Shortwaves are usually a good thing if you are hunting for fresh powder. In the mountains, shortwaves combined with favorable orographic winds can work together to produce significant snowfall at ski areas and backcountry zones.

Rising air associated with shortwaves can result in periods of heavier snow across lower elevation areas as well in addition to higher terrain. 

Shortwaves can sometimes result in quick one-and-done snow events that last for 3-12 hours. But other times, a long-lived winter storm involving a plume of moisture can persist for 24-48 hours or more with embedded shortwaves resulting in pronounced periods of heavy snowfall rates. 

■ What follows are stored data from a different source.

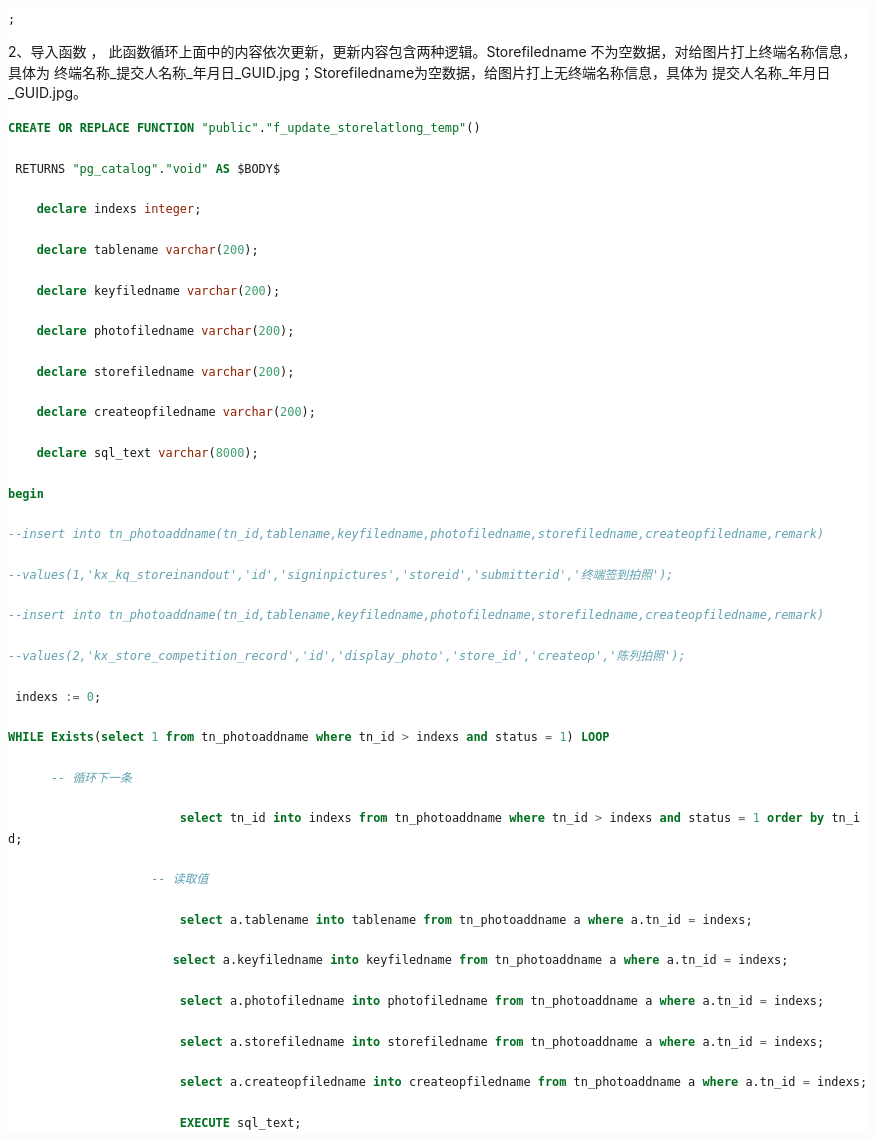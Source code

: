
 ```sql
;
```

2、导入函数 ， 此函数循环上面中的内容依次更新，更新内容包含两种逻辑。Storefiledname 不为空数据，对给图片打上终端名称信息，具体为 终端名称\_提交人名称\_年月日\_GUID.jpg；Storefiledname为空数据，给图片打上无终端名称信息，具体为 提交人名称\_年月日\_GUID.jpg。

```sql
CREATE OR REPLACE FUNCTION "public"."f_update_storelatlong_temp"()

 RETURNS "pg_catalog"."void" AS $BODY$

    declare indexs integer;

    declare tablename varchar(200);

    declare keyfiledname varchar(200);

    declare photofiledname varchar(200);

    declare storefiledname varchar(200);

    declare createopfiledname varchar(200);

    declare sql_text varchar(8000);

begin

--insert into tn_photoaddname(tn_id,tablename,keyfiledname,photofiledname,storefiledname,createopfiledname,remark)

--values(1,'kx_kq_storeinandout','id','signinpictures','storeid','submitterid','终端签到拍照');

--insert into tn_photoaddname(tn_id,tablename,keyfiledname,photofiledname,storefiledname,createopfiledname,remark)

--values(2,'kx_store_competition_record','id','display_photo','store_id','createop','陈列拍照');

 indexs := 0;

WHILE Exists(select 1 from tn_photoaddname where tn_id > indexs and status = 1) LOOP

      -- 循环下一条

                        select tn_id into indexs from tn_photoaddname where tn_id > indexs and status = 1 order by tn_id;

                    -- 读取值

                        select a.tablename into tablename from tn_photoaddname a where a.tn_id = indexs;

                       select a.keyfiledname into keyfiledname from tn_photoaddname a where a.tn_id = indexs;

                        select a.photofiledname into photofiledname from tn_photoaddname a where a.tn_id = indexs;

                        select a.storefiledname into storefiledname from tn_photoaddname a where a.tn_id = indexs;

                        select a.createopfiledname into createopfiledname from tn_photoaddname a where a.tn_id = indexs;

                        EXECUTE sql_text;
```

One of our favorite patterns involves a slow-moving or stationary longwave trough that remains over a region for an extended period of time (several days or more), with frequent shortwaves within the larger scale flow that provide consistent powder refreshes on a daily basis, even if 24-hour snow totals are modest most days.

This type of pattern can keep conditions fresh on the slopes for an extended period of time rather than a "one and done" big storm.

How Do Shortwaves Impact Summer Weather and Outdoor Recreation?

Shortwaves can act as a trigger for thunderstorms during the summer months, often resulting in widespread coverage of thunderstorms and/or multiple rounds of thunderstorms.

The three key ingredients for thunderstorms include moisture, instability, and lift. Shortwaves are a source of lift needed to set warm, moist air currents into motion. And shortwaves combined with favorable orographic lift can result in numerous mountain thunderstorms with lightning posing a hazard to hikers, climbers, and other outdoor enthusiasts.

Across the Western U.S., "sneaky" shortwaves that are not always obvious on weather maps can interact with moisture from the North American Monsoon to result in upticks in thunderstorm activity, along with increased threats for lightning, heavy rain, and flash flooding. 

Shortwaves often involve stronger wind shear as well, which refers to changes in wind speed and wind direction as altitude increases. This can result in strong to severe thunderstorms, with frequent lightning, hail, and/or strong winds.